とりあえず、これで生活の基盤は確保できた。あとは、ユニークスキル【コンビニ】を使って物資を調達し、当面の資金を稼ぐ方法を考えるだけだ。
「さて、リーザ。案内してくれた礼だ。何か食いたいものはあるか?」
「えっ!? い、いいんですの!? じゃあ、さっきの『肉まん』とやらをもう一つ……いや、五つほど!」
ヨダレを拭いながら身を乗り出すリーザ。
光雄は苦笑しながら、空中に【コンビニ】のウィンドウを展開し、肉まんと温かいお茶を取り出してテーブルに並べた。
「ほら、食え。慌てて喉に詰まらせるなよ」
「ミツオ様ああああっ!! 一生、一生ついていきますのぉぉっ!!」
再び涙を流しながら肉まんにかぶりつく極貧アイドルを眺めながら、光雄は大きく伸びをした。

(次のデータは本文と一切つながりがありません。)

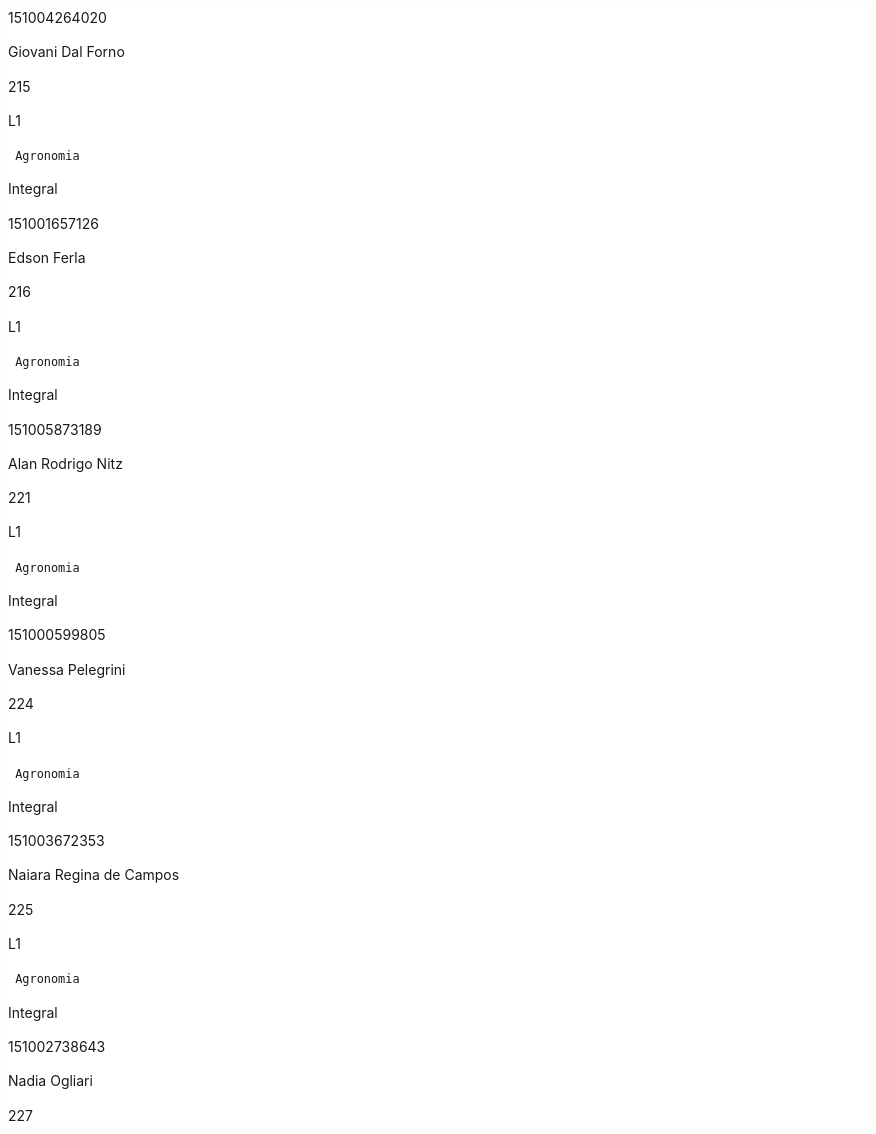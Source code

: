    151004264020

   Giovani Dal Forno

   215

   L1

     Agronomia

   Integral

   151001657126

   Edson Ferla

   216

   L1

     Agronomia

   Integral

   151005873189

   Alan Rodrigo Nitz

   221

   L1

     Agronomia

   Integral

   151000599805

   Vanessa Pelegrini

   224

   L1

     Agronomia

   Integral

   151003672353

   Naiara Regina de Campos

   225

   L1

     Agronomia

   Integral

   151002738643

   Nadia Ogliari

   227
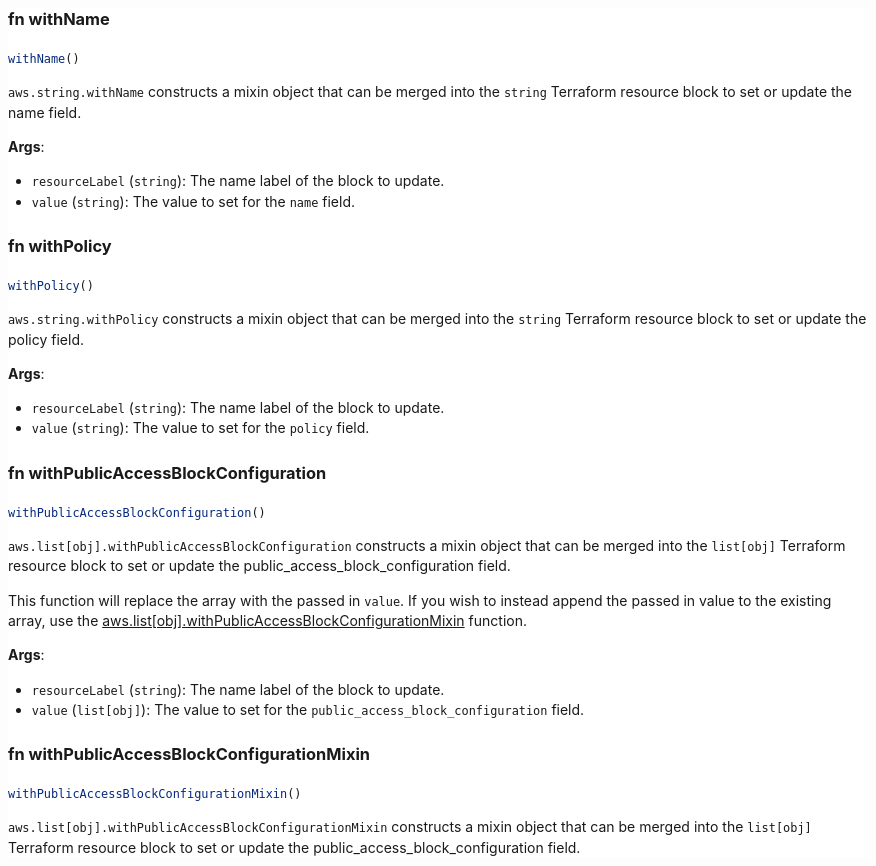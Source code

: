 
### fn withName

```ts
withName()
```

`aws.string.withName` constructs a mixin object that can be merged into the `string`
Terraform resource block to set or update the name field.



**Args**:
  - `resourceLabel` (`string`): The name label of the block to update.
  - `value` (`string`): The value to set for the `name` field.


### fn withPolicy

```ts
withPolicy()
```

`aws.string.withPolicy` constructs a mixin object that can be merged into the `string`
Terraform resource block to set or update the policy field.



**Args**:
  - `resourceLabel` (`string`): The name label of the block to update.
  - `value` (`string`): The value to set for the `policy` field.


### fn withPublicAccessBlockConfiguration

```ts
withPublicAccessBlockConfiguration()
```

`aws.list[obj].withPublicAccessBlockConfiguration` constructs a mixin object that can be merged into the `list[obj]`
Terraform resource block to set or update the public_access_block_configuration field.

This function will replace the array with the passed in `value`. If you wish to instead append the
passed in value to the existing array, use the [aws.list[obj].withPublicAccessBlockConfigurationMixin](TODO) function.


**Args**:
  - `resourceLabel` (`string`): The name label of the block to update.
  - `value` (`list[obj]`): The value to set for the `public_access_block_configuration` field.


### fn withPublicAccessBlockConfigurationMixin

```ts
withPublicAccessBlockConfigurationMixin()
```

`aws.list[obj].withPublicAccessBlockConfigurationMixin` constructs a mixin object that can be merged into the `list[obj]`
Terraform resource block to set or update the public_access_block_configuration field.
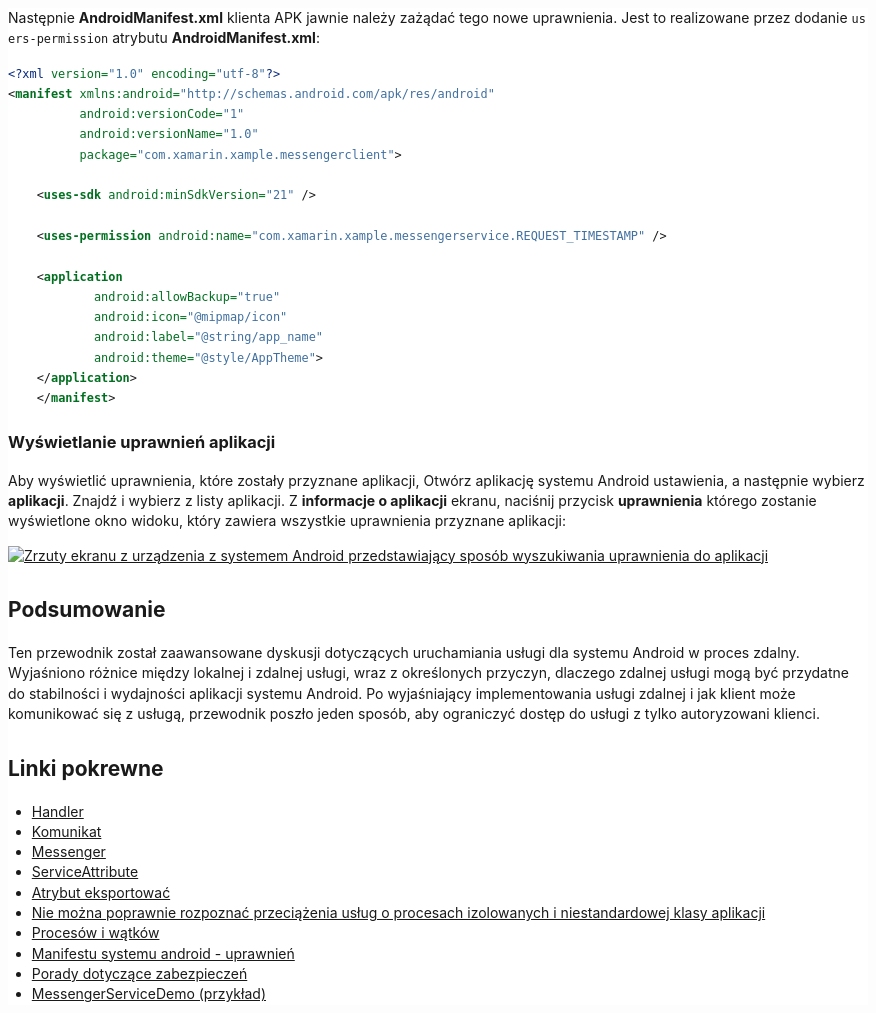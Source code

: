 Następnie **AndroidManifest.xml** klienta APK jawnie należy zażądać tego nowe uprawnienia. Jest to realizowane przez dodanie `users-permission` atrybutu **AndroidManifest.xml**:

```xml
<?xml version="1.0" encoding="utf-8"?>
<manifest xmlns:android="http://schemas.android.com/apk/res/android"
          android:versionCode="1"
          android:versionName="1.0"
          package="com.xamarin.xample.messengerclient">

    <uses-sdk android:minSdkVersion="21" />

    <uses-permission android:name="com.xamarin.xample.messengerservice.REQUEST_TIMESTAMP" />

    <application
            android:allowBackup="true"
            android:icon="@mipmap/icon"
            android:label="@string/app_name"
            android:theme="@style/AppTheme">
    </application>
    </manifest>
```

### <a name="view-the-permissions-granted-to-an-app"></a>Wyświetlanie uprawnień aplikacji

Aby wyświetlić uprawnienia, które zostały przyznane aplikacji, Otwórz aplikację systemu Android ustawienia, a następnie wybierz **aplikacji**. Znajdź i wybierz z listy aplikacji. Z **informacje o aplikacji** ekranu, naciśnij przycisk **uprawnienia** którego zostanie wyświetlone okno widoku, który zawiera wszystkie uprawnienia przyznane aplikacji:

[![Zrzuty ekranu z urządzenia z systemem Android przedstawiający sposób wyszukiwania uprawnienia do aplikacji](out-of-process-services-images/ipc-06-sml.png)](out-of-process-services-images/ipc-06.png#lightbox)

## <a name="summary"></a>Podsumowanie

Ten przewodnik został zaawansowane dyskusji dotyczących uruchamiania usługi dla systemu Android w proces zdalny. Wyjaśniono różnice między lokalnej i zdalnej usługi, wraz z określonych przyczyn, dlaczego zdalnej usługi mogą być przydatne do stabilności i wydajności aplikacji systemu Android. Po wyjaśniający implementowania usługi zdalnej i jak klient może komunikować się z usługą, przewodnik poszło jeden sposób, aby ograniczyć dostęp do usługi z tylko autoryzowani klienci.


## <a name="related-links"></a>Linki pokrewne

- [Handler](https://developer.xamarin.com/api/type/Android.OS.Handler/)
- [Komunikat](https://developer.xamarin.com/api/type/Android.OS.Message/)
- [Messenger](https://developer.xamarin.com/api/type/Android.OS.Messenger/)
- [ServiceAttribute](https://developer.xamarin.com/api/type/Android.App.ServiceAttribute)
- [Atrybut eksportować](https://developer.android.com/guide/topics/manifest/service-element.html#exported)
- [Nie można poprawnie rozpoznać przeciążenia usług o procesach izolowanych i niestandardowej klasy aplikacji](https://bugzilla.xamarin.com/show_bug.cgi?id=51940)
- [Procesów i wątków](https://developer.android.com/guide/components/processes-and-threads.html)
- [Manifestu systemu android - uprawnień](https://developer.android.com/guide/topics/manifest/manifest-intro.html#perms)
- [Porady dotyczące zabezpieczeń](https://developer.android.com/training/articles/security-tips.html)
- [MessengerServiceDemo (przykład)](https://developer.xamarin.com/samples/monodroid/ApplicationFundamentals/ServiceSamples/MessengerServiceDemo/)
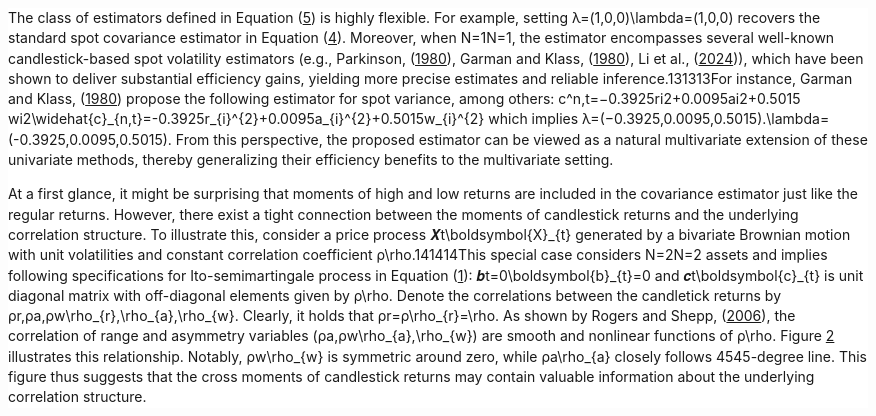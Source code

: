 The class of estimators defined in Equation ([5](https://arxiv.org/html/2510.12911v1#S2.E5 "In 2.3 Candlestick-based Estimator ‣ 2 Spot Covariance Estimation with Candlesticks ‣ Beyond Returns: A Candlestick-Based Approach to Spot Covariance Estimation1footnote 11footnote 1I am very grateful to Andrew J. Patton, Tim Bollerslev and Anna Bykhovskaya for their guidance and support. I would also like to thank Anna Cieslak, Mehmet Caner, Peter R. Hansen, Ilze Kalnina, Raul Guarini Riva, Adam Rosen, George Tauchen, Christopher Walker and seminar participants at Duke University, 2025 Triangle Econometrics Conference, and 2025 Annual Meeting of SoFiE for their helpful comments and suggestions. Email: yasin.simsek@duke.edu.")) is highly flexible. For example, setting λ=(1,0,0)\lambda=(1,0,0) recovers the standard spot covariance estimator in Equation ([4](https://arxiv.org/html/2510.12911v1#S2.E4 "In 2.3 Candlestick-based Estimator ‣ 2 Spot Covariance Estimation with Candlesticks ‣ Beyond Returns: A Candlestick-Based Approach to Spot Covariance Estimation1footnote 11footnote 1I am very grateful to Andrew J. Patton, Tim Bollerslev and Anna Bykhovskaya for their guidance and support. I would also like to thank Anna Cieslak, Mehmet Caner, Peter R. Hansen, Ilze Kalnina, Raul Guarini Riva, Adam Rosen, George Tauchen, Christopher Walker and seminar participants at Duke University, 2025 Triangle Econometrics Conference, and 2025 Annual Meeting of SoFiE for their helpful comments and suggestions. Email: yasin.simsek@duke.edu.")). Moreover, when N=1N=1, the estimator encompasses several well-known candlestick-based spot volatility estimators (e.g., Parkinson, ([1980](https://arxiv.org/html/2510.12911v1#bib.bib43)), Garman and Klass, ([1980](https://arxiv.org/html/2510.12911v1#bib.bib29)), Li et al., ([2024](https://arxiv.org/html/2510.12911v1#bib.bib35))), which have been shown to deliver substantial efficiency gains, yielding more precise estimates and reliable inference.131313For instance, Garman and Klass, ([1980](https://arxiv.org/html/2510.12911v1#bib.bib29)) propose the following estimator for spot variance, among others: c^n,t=−0.3925​ri2+0.0095​ai2+0.5015​wi2\widehat{c}\_{n,t}=-0.3925r\_{i}^{2}+0.0095a\_{i}^{2}+0.5015w\_{i}^{2} which implies λ=(−0.3925,0.0095,0.5015).\lambda=(-0.3925,0.0095,0.5015). From this perspective, the proposed estimator can be viewed as a natural multivariate extension of these univariate methods, thereby generalizing their efficiency benefits to the multivariate setting.

At a first glance, it might be surprising that moments of high and low returns are included in the covariance estimator just like the regular returns. However, there exist a tight connection between the moments of candlestick returns and the underlying correlation structure. To illustrate this, consider a price process 𝑿t\boldsymbol{X}\_{t} generated by a bivariate Brownian motion with unit volatilities and constant correlation coefficient ρ\rho.141414This special case considers N=2N=2 assets and implies following specifications for Ito-semimartingale process in Equation ([1](https://arxiv.org/html/2510.12911v1#S2.E1 "In 2.1 Price Process ‣ 2 Spot Covariance Estimation with Candlesticks ‣ Beyond Returns: A Candlestick-Based Approach to Spot Covariance Estimation1footnote 11footnote 1I am very grateful to Andrew J. Patton, Tim Bollerslev and Anna Bykhovskaya for their guidance and support. I would also like to thank Anna Cieslak, Mehmet Caner, Peter R. Hansen, Ilze Kalnina, Raul Guarini Riva, Adam Rosen, George Tauchen, Christopher Walker and seminar participants at Duke University, 2025 Triangle Econometrics Conference, and 2025 Annual Meeting of SoFiE for their helpful comments and suggestions. Email: yasin.simsek@duke.edu.")): 𝒃t=0\boldsymbol{b}\_{t}=0 and 𝒄t\boldsymbol{c}\_{t} is unit diagonal matrix with off-diagonal elements given by ρ\rho. Denote the correlations between the candletick returns by ρr,ρa,ρw\rho\_{r},\rho\_{a},\rho\_{w}. Clearly, it holds that ρr=ρ\rho\_{r}=\rho. As shown by Rogers and Shepp, ([2006](https://arxiv.org/html/2510.12911v1#bib.bib44)), the correlation of range and asymmetry variables (ρa,ρw\rho\_{a},\rho\_{w}) are smooth and nonlinear functions of ρ\rho. Figure [2](https://arxiv.org/html/2510.12911v1#S2.F2 "Figure 2 ‣ 2.3 Candlestick-based Estimator ‣ 2 Spot Covariance Estimation with Candlesticks ‣ Beyond Returns: A Candlestick-Based Approach to Spot Covariance Estimation1footnote 11footnote 1I am very grateful to Andrew J. Patton, Tim Bollerslev and Anna Bykhovskaya for their guidance and support. I would also like to thank Anna Cieslak, Mehmet Caner, Peter R. Hansen, Ilze Kalnina, Raul Guarini Riva, Adam Rosen, George Tauchen, Christopher Walker and seminar participants at Duke University, 2025 Triangle Econometrics Conference, and 2025 Annual Meeting of SoFiE for their helpful comments and suggestions. Email: yasin.simsek@duke.edu.") illustrates this relationship. Notably, ρw\rho\_{w} is symmetric around zero, while ρa\rho\_{a} closely follows 4545-degree line. This figure thus suggests that the cross moments of candlestick returns may contain valuable information about the underlying correlation structure.
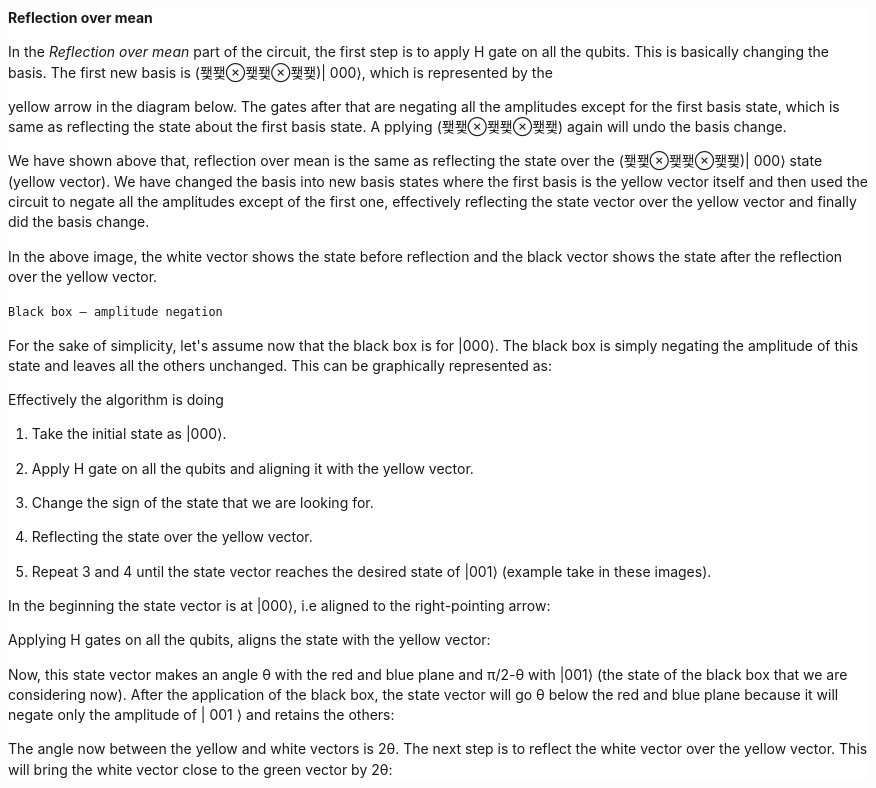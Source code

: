 **Reflection over mean**

In the _Reflection over mean_ part of the circuit, the first step is to apply H gate on all the qubits.
This is basically changing the basis. The first new basis is (퐻퐻⊗퐻퐻⊗퐻퐻)| 000⟩, which is represented by the


yellow arrow in the diagram below. The gates after that are negating all the amplitudes except for the
first basis state, which is same as reflecting the state about the first basis state. A pplying (퐻퐻⊗퐻퐻⊗퐻퐻)
again will undo the basis change.

We have shown above that, reflection over mean is the same as reflecting the state over the
(퐻퐻⊗퐻퐻⊗퐻퐻)| 000⟩ state (yellow vector). We have changed the basis into new basis states where the
first basis is the yellow vector itself and then used the circuit to negate all the amplitudes except of the
first one, effectively reflecting the state vector over the yellow vector and finally did the basis change.

In the above image, the white vector shows the state before reflection and the black vector shows the
state after the reflection over the yellow vector.

```
Black box – amplitude negation
```
For the sake of simplicity, let's assume now that the black box is for |000⟩. The black box is simply negating
the amplitude of this state and leaves all the others unchanged. This can be graphically represented as:

Effectively the algorithm is doing

1. Take the initial state as |000⟩.
2. Apply H gate on all the qubits and aligning it with the yellow vector.


3. Change the sign of the state that we are looking for.
4. Reflecting the state over the yellow vector.
5. Repeat 3 and 4 until the state vector reaches the desired state of |001⟩ (example take in these
    images).

In the beginning the state vector is at |000⟩, i.e aligned to the right-pointing arrow:

Applying H gates on all the qubits, aligns the state with the yellow vector:

Now, this state vector makes an angle θ with the red and blue plane and π/2-θ with |001⟩ (the state of
the black box that we are considering now). After the application of the black box, the state vector will go
θ below the red and blue plane because it will negate only the amplitude of | 001 ⟩ and retains the others:


The angle now between the yellow and white vectors is 2θ. The next step is to reflect the white vector
over the yellow vector. This will bring the white vector close to the green vector by 2θ:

(まあ、なんだかんだで悪くないスタートだ。明日からは、この異世界での『市場調査』としゃれ込むか)
疲労もストレスもない、全く新しい生活の始まり。
光雄は久しぶりに、心からの安堵の息を吐き出し——そのまま、ゆっくりと風呂場へ向かって歩き出した。
この数時間後、その風呂場で『あり得ない不法侵入者』と遭遇し、前言を撤回することになるとは、この時の光雄はまだ知る由もなかった。
読んでいただきありがとうございます。